Category: Public Policy, 
Author: Southeastern Council of Foundations

Mar09

Each month, SECF provides members with monthly updates on the latest public policy developments in Washington and state capitols around the region, analyzing their possible impact on the charitable sector. If you would like to see an issue featured in a future Public Policy Update, contact Jaci Bertrand, SECF's vice president of member engagement, at jaci@secf.org.

 

Join Us Next Week at Virtual Foundations on the Hill!

Foundations on the Hill (FOTH) is only one week away, but this year’s event is all-virtual – that means you still have time to sign up and connect with lawmakers in Washington!

FOTH 2021 will take place on six days spread over two weeks (March 16-18 and 23-25). Along with the opportunity to connect with policymakers, you’ll also be able to access a full agenda of sessions and speakers, including a closing keynote from PolicyLink’s Michael McAfee!

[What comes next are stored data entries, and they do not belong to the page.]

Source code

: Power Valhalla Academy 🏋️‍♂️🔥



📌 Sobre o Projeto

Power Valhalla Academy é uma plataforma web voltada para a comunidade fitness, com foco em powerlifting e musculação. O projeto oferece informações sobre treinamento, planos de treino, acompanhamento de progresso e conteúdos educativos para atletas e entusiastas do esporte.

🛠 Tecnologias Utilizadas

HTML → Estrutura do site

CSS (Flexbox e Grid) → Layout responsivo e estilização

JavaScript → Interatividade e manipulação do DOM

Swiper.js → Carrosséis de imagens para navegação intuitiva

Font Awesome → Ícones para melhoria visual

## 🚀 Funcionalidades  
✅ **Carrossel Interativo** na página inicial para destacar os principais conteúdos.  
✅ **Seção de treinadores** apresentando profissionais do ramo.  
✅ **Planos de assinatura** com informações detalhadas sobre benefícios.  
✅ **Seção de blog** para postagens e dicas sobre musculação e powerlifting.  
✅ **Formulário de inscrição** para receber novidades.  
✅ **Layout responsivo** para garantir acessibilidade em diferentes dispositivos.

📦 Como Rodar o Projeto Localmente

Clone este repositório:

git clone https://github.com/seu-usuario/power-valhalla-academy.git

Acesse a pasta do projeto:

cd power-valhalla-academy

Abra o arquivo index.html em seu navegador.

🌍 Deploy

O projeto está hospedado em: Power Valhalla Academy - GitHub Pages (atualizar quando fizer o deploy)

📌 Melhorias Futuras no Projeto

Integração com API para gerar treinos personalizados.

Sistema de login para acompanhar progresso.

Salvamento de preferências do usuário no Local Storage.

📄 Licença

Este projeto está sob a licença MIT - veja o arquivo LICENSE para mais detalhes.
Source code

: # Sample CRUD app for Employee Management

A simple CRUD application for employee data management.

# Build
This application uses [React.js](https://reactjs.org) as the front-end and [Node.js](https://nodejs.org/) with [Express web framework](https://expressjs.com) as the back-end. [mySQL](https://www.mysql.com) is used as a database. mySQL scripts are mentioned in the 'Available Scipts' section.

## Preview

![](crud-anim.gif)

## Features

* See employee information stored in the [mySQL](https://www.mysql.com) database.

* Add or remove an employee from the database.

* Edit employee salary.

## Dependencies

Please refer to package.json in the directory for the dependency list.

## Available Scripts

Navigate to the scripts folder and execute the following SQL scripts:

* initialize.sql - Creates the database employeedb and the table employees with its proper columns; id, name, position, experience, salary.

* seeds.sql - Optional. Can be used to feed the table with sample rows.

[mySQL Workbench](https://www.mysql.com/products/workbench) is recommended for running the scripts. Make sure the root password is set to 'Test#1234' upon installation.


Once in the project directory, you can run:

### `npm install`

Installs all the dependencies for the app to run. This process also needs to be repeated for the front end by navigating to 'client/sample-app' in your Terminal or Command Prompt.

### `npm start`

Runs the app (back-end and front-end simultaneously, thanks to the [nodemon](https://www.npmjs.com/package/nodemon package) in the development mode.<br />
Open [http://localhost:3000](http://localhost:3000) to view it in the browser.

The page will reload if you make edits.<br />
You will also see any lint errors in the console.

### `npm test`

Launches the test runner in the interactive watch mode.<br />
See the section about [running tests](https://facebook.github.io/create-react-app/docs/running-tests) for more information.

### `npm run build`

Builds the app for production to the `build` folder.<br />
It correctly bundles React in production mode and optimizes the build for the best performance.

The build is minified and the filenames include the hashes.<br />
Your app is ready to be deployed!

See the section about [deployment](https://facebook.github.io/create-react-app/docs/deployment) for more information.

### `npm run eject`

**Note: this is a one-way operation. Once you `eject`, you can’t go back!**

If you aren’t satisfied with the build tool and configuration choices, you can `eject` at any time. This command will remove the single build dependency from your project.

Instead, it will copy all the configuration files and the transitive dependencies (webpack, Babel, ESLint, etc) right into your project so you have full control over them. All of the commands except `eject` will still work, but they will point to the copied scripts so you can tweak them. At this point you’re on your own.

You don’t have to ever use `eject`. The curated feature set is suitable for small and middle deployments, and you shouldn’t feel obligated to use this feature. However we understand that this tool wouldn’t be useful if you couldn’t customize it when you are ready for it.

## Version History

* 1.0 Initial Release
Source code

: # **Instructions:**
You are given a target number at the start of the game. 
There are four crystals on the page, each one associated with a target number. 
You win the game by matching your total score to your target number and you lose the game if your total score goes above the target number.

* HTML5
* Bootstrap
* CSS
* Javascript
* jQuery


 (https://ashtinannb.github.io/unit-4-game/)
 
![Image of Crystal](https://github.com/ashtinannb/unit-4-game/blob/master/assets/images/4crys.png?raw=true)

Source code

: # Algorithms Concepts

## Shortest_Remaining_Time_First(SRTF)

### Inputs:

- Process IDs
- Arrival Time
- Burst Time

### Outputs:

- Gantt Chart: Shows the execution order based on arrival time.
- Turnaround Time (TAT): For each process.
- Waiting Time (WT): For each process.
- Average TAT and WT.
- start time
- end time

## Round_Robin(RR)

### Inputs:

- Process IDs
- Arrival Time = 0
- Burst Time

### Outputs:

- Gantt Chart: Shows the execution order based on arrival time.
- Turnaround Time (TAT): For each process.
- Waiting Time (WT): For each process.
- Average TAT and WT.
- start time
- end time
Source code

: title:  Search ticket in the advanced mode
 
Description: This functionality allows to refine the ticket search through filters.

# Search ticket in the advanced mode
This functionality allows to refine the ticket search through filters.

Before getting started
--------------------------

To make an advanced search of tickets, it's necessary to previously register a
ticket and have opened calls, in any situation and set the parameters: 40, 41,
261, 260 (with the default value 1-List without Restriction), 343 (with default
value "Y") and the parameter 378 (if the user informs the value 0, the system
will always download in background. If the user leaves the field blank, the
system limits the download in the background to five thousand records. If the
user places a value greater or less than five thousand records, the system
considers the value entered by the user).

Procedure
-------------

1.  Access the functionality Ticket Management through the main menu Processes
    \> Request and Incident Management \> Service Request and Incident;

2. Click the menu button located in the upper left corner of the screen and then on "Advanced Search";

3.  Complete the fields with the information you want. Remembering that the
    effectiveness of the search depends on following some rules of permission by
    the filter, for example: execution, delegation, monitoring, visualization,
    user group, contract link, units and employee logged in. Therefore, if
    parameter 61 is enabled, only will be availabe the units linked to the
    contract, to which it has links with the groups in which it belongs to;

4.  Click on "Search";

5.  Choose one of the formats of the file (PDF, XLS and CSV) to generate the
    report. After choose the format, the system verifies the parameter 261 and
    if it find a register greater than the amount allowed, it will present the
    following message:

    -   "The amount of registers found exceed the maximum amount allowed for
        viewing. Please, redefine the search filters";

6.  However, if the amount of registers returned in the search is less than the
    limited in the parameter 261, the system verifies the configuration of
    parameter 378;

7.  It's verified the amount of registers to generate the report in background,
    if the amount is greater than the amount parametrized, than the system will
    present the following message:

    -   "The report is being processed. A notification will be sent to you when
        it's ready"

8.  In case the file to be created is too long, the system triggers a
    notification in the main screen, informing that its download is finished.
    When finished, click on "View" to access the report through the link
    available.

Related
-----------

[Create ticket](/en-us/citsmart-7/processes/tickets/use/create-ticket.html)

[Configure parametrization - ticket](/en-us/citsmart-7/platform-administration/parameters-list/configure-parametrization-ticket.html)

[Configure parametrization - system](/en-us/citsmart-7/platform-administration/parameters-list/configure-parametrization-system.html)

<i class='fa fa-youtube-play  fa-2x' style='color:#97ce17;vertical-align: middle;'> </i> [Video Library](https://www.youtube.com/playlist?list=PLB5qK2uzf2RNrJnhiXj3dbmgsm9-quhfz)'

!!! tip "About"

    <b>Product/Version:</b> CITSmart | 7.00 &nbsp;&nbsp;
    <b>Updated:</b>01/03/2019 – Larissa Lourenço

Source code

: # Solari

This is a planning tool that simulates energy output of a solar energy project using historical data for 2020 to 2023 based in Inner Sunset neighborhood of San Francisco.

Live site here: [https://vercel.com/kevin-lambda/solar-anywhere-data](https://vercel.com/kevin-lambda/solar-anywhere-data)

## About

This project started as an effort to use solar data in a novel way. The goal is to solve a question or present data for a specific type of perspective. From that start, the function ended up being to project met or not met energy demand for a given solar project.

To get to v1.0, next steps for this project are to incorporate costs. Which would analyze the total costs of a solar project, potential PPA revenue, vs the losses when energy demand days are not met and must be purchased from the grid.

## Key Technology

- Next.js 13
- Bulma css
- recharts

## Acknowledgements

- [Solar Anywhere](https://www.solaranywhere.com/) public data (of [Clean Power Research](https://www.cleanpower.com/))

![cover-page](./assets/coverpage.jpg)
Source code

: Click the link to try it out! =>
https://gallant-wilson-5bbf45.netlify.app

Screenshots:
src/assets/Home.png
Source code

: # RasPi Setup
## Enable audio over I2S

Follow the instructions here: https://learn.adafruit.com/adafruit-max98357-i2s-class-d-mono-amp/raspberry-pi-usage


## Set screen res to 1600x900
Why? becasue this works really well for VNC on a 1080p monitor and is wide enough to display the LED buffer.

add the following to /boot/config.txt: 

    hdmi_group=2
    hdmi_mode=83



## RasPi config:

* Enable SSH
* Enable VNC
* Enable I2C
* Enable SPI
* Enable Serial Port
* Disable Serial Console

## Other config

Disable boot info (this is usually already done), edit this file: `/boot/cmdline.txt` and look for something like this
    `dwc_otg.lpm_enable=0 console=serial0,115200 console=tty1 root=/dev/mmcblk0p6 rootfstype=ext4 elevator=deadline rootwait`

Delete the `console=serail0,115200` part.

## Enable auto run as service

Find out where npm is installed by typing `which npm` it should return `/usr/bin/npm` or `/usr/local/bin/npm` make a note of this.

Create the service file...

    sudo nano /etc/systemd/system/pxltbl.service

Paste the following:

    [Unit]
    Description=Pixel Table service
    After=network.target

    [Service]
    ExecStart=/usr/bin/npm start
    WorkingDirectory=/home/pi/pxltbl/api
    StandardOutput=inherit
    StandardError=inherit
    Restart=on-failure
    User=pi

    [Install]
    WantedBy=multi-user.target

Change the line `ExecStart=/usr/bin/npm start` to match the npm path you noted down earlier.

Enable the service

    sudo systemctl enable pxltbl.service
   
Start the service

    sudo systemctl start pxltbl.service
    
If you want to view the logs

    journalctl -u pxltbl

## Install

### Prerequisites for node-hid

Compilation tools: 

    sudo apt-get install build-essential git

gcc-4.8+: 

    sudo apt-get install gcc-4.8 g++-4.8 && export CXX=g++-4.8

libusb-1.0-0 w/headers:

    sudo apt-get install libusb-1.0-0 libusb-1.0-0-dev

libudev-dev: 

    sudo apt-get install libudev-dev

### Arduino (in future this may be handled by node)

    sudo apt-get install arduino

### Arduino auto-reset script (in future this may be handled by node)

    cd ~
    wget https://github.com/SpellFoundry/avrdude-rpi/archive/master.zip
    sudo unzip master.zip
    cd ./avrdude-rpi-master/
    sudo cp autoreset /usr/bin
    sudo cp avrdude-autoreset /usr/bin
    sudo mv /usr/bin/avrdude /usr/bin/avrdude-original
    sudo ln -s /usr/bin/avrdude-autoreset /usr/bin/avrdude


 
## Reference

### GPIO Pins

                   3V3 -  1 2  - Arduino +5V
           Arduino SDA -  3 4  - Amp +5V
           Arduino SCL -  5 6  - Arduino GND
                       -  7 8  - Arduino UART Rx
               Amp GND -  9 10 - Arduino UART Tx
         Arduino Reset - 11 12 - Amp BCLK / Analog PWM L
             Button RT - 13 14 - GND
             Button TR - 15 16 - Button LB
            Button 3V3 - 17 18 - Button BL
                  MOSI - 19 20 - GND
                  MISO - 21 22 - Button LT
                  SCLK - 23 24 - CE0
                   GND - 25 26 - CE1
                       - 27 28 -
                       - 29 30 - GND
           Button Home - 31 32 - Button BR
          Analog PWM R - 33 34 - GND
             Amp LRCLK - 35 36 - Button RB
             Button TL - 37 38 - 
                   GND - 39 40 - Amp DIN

If you’ve never attended FOTH before, this is definitely the year to take the plunge. You’ll be able to fully participate from your home or office while enjoying the full support of veteran state captains and the SECF staff! FOTH is also a tremendous value – you can sign up now for only $99

You can learn more about this year’s Foundations on the Hill by viewing our webinars from February 17 and March 2. If you’re ready to sign up, registration is open now at SECF.org!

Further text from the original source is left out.